- Opening Delimiter -

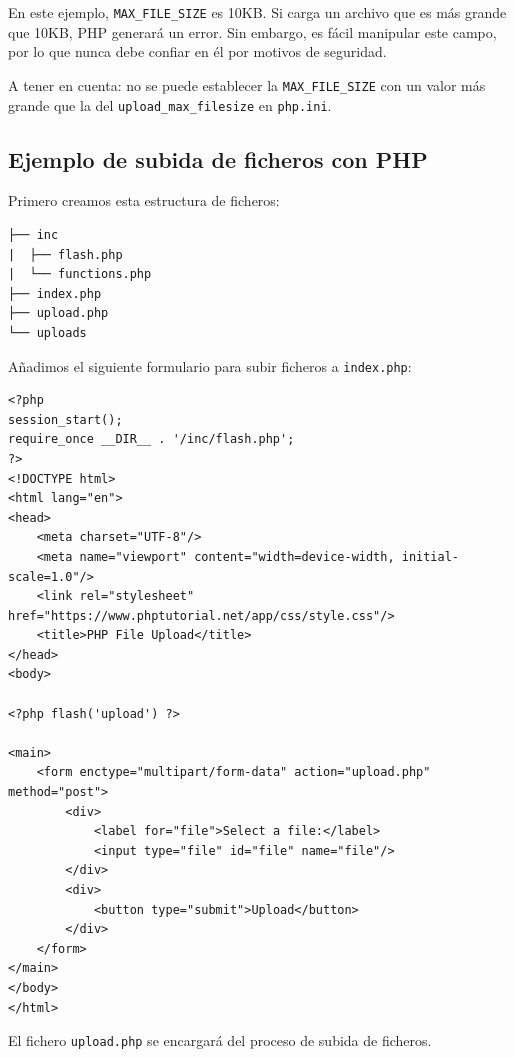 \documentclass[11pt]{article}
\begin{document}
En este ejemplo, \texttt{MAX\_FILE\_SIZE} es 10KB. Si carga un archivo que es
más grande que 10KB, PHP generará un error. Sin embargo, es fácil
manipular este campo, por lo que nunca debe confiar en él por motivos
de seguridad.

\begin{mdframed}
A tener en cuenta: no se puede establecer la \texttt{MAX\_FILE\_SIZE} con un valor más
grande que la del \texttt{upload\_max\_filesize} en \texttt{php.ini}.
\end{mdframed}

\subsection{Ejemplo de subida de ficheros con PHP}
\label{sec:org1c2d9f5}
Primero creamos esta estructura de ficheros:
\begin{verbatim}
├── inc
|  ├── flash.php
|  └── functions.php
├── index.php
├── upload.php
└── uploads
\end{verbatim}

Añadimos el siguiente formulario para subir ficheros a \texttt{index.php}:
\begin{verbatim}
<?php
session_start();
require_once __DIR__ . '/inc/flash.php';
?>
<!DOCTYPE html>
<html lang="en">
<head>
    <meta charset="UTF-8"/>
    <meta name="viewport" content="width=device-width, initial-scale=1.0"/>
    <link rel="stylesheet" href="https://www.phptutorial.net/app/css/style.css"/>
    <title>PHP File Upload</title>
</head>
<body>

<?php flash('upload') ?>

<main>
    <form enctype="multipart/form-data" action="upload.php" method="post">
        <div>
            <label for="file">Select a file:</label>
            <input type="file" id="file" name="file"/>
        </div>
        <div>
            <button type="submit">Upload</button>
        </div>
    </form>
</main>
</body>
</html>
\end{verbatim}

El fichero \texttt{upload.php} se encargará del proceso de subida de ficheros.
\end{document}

- Closing Delimiter -
- Opening Delimiter -

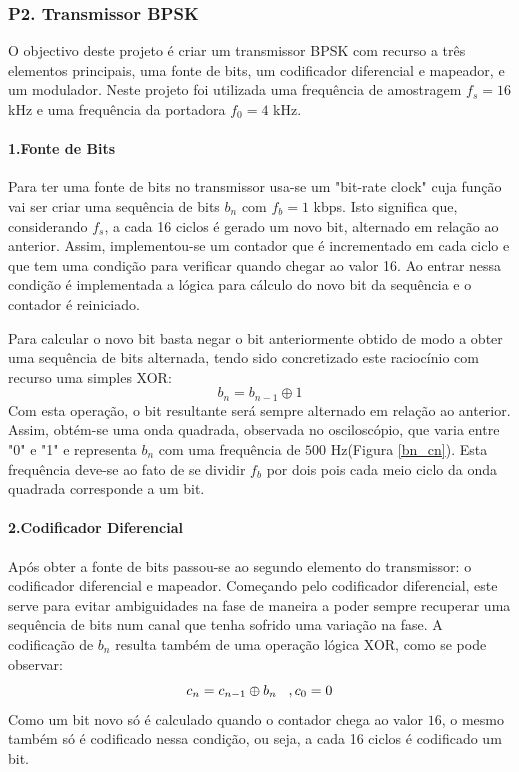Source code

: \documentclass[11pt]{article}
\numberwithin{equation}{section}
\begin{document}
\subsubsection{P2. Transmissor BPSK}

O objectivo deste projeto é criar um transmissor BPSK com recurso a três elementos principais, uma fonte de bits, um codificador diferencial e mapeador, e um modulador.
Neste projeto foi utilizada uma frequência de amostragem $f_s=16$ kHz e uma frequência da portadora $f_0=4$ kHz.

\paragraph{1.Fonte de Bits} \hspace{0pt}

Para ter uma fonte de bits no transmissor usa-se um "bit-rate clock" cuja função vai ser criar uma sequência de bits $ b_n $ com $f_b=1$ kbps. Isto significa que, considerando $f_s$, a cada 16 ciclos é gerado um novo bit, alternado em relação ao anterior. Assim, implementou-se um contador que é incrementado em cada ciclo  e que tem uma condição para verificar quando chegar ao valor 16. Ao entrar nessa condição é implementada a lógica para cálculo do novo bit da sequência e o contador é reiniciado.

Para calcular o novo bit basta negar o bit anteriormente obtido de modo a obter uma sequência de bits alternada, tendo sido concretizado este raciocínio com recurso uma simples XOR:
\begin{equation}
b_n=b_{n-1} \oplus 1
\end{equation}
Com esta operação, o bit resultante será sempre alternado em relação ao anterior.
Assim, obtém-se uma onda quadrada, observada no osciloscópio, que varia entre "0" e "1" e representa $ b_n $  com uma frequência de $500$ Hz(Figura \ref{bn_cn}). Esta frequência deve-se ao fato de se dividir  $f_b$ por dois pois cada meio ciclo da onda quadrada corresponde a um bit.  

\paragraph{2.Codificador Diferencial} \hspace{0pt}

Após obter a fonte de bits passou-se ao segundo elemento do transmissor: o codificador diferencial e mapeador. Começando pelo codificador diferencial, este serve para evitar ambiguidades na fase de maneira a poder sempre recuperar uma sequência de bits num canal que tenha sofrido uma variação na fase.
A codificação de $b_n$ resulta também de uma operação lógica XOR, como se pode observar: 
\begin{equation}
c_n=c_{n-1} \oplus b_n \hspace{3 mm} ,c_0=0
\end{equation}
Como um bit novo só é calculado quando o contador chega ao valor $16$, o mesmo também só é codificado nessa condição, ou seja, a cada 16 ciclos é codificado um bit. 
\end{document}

- Closing Delimiter -

State how many lines in the records above contain the word "frequência", and give only that number.

2